• **To do**
Your output should be the lines from the start of the data through the line containing "- Append a hyphen", exactly and nothing more.

#####

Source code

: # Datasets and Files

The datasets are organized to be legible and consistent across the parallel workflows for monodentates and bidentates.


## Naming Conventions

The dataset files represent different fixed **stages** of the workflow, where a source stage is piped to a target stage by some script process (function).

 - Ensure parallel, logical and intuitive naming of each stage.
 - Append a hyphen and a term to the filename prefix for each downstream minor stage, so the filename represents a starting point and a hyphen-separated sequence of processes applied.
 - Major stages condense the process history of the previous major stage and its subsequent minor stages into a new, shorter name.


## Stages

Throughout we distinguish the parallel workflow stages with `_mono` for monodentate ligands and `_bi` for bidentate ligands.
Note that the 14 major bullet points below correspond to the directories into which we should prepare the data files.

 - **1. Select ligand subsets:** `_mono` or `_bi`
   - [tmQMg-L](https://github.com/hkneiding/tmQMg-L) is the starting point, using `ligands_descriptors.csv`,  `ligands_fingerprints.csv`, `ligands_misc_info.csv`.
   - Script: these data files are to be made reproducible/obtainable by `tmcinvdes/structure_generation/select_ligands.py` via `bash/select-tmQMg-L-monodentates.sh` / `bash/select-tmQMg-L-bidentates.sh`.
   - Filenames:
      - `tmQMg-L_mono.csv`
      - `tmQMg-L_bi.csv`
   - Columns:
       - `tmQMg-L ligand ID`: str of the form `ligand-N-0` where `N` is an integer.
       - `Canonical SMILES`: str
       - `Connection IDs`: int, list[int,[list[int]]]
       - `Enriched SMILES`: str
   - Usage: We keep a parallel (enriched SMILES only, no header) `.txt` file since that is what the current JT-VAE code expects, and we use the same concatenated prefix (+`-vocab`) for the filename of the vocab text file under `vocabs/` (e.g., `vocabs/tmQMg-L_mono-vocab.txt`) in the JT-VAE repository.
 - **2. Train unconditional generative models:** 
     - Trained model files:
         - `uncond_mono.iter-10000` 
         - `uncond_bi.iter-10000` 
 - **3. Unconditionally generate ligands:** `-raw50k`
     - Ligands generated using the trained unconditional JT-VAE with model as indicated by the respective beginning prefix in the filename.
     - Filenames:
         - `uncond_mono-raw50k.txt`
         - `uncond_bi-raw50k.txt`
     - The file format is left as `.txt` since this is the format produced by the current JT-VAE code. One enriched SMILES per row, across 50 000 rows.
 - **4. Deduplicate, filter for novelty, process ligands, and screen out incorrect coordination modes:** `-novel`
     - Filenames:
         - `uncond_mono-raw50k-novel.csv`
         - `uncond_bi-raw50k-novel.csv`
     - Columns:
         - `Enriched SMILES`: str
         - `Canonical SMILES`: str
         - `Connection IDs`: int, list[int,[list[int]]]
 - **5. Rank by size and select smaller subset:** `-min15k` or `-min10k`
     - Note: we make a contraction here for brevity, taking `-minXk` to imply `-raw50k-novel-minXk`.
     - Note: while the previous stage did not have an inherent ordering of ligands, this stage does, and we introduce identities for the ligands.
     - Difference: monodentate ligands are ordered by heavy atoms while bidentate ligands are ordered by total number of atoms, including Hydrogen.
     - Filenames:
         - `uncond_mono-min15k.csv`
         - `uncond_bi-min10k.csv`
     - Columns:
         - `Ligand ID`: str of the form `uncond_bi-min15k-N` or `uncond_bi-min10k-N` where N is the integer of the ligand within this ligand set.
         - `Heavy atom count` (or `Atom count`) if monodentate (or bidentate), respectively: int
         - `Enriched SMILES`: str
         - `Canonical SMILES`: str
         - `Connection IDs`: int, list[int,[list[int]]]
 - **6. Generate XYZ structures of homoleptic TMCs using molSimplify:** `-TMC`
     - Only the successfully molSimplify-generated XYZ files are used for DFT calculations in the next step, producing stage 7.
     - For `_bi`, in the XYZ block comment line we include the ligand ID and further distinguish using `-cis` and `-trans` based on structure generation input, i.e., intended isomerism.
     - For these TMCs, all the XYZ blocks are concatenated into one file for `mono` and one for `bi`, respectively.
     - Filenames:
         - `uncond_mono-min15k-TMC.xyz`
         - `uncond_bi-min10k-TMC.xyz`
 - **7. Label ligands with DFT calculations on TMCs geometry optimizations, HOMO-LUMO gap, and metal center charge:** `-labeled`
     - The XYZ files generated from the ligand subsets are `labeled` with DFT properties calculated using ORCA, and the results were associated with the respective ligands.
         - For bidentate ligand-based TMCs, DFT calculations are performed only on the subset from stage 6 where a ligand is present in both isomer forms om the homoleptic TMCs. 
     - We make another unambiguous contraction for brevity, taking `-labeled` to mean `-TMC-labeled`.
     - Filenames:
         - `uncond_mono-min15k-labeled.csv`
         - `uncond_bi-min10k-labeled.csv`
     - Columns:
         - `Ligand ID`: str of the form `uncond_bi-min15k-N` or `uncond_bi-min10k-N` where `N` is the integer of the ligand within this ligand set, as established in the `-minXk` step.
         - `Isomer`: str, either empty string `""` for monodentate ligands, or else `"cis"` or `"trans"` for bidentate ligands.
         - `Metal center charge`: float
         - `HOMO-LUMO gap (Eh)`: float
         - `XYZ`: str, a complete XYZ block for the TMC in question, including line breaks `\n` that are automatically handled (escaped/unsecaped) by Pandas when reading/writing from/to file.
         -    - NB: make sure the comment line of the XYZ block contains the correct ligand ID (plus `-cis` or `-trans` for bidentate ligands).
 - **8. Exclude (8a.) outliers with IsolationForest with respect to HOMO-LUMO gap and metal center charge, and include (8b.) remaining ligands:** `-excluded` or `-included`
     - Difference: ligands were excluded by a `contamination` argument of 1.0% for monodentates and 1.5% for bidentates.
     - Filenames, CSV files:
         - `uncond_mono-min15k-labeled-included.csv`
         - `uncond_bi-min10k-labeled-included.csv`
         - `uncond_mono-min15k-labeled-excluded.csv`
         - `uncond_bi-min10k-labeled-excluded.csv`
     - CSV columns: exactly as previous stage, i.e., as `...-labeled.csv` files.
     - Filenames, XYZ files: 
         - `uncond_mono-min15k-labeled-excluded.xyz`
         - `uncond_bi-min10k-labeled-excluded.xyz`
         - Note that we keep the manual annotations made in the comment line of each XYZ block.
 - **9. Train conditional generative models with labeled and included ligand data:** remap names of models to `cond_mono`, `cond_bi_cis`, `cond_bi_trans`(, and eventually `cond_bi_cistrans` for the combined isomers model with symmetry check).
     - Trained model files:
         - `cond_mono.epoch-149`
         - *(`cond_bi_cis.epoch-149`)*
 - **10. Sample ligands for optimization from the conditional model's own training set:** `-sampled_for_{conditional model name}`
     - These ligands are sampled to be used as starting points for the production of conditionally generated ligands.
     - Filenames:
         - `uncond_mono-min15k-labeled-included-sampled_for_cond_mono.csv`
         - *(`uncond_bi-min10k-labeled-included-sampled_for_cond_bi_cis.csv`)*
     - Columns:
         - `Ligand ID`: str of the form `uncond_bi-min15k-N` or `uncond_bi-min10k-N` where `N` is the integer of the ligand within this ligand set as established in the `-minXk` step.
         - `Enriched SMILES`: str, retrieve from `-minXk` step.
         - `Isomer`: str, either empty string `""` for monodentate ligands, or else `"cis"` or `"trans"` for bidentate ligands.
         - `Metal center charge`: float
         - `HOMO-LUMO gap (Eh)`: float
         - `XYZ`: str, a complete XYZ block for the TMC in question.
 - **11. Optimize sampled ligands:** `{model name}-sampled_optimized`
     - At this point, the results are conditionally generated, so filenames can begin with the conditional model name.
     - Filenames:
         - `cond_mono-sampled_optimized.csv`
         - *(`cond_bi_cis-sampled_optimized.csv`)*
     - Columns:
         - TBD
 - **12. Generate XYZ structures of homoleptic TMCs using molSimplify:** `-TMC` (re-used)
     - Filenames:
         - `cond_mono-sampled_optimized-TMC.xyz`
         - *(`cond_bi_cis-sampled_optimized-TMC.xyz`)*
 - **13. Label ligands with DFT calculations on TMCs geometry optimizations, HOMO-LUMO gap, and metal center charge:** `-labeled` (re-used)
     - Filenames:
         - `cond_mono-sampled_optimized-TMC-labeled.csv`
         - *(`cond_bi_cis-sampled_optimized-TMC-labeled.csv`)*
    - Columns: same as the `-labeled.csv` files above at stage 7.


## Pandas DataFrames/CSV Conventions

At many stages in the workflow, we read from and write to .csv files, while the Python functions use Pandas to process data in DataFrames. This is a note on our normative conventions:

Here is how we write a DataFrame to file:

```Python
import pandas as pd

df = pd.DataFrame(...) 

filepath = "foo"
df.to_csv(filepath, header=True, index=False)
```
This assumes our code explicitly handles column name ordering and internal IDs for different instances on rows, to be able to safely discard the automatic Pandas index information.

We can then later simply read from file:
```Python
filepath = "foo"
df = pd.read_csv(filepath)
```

#####

• **Answer space**
Source code

: # Datasets and Files

The datasets are organized to be legible and consistent across the parallel workflows for monodentates and bidentates.


## Naming Conventions

The dataset files represent different fixed **stages** of the workflow, where a source stage is piped to a target stage by some script process (function).

 - Ensure parallel, logical and intuitive naming of each stage.
 - Append a hyphen and a term to the filename prefix for each downstream minor stage, so the filename represents a starting point and a hyphen-separated sequence of processes applied.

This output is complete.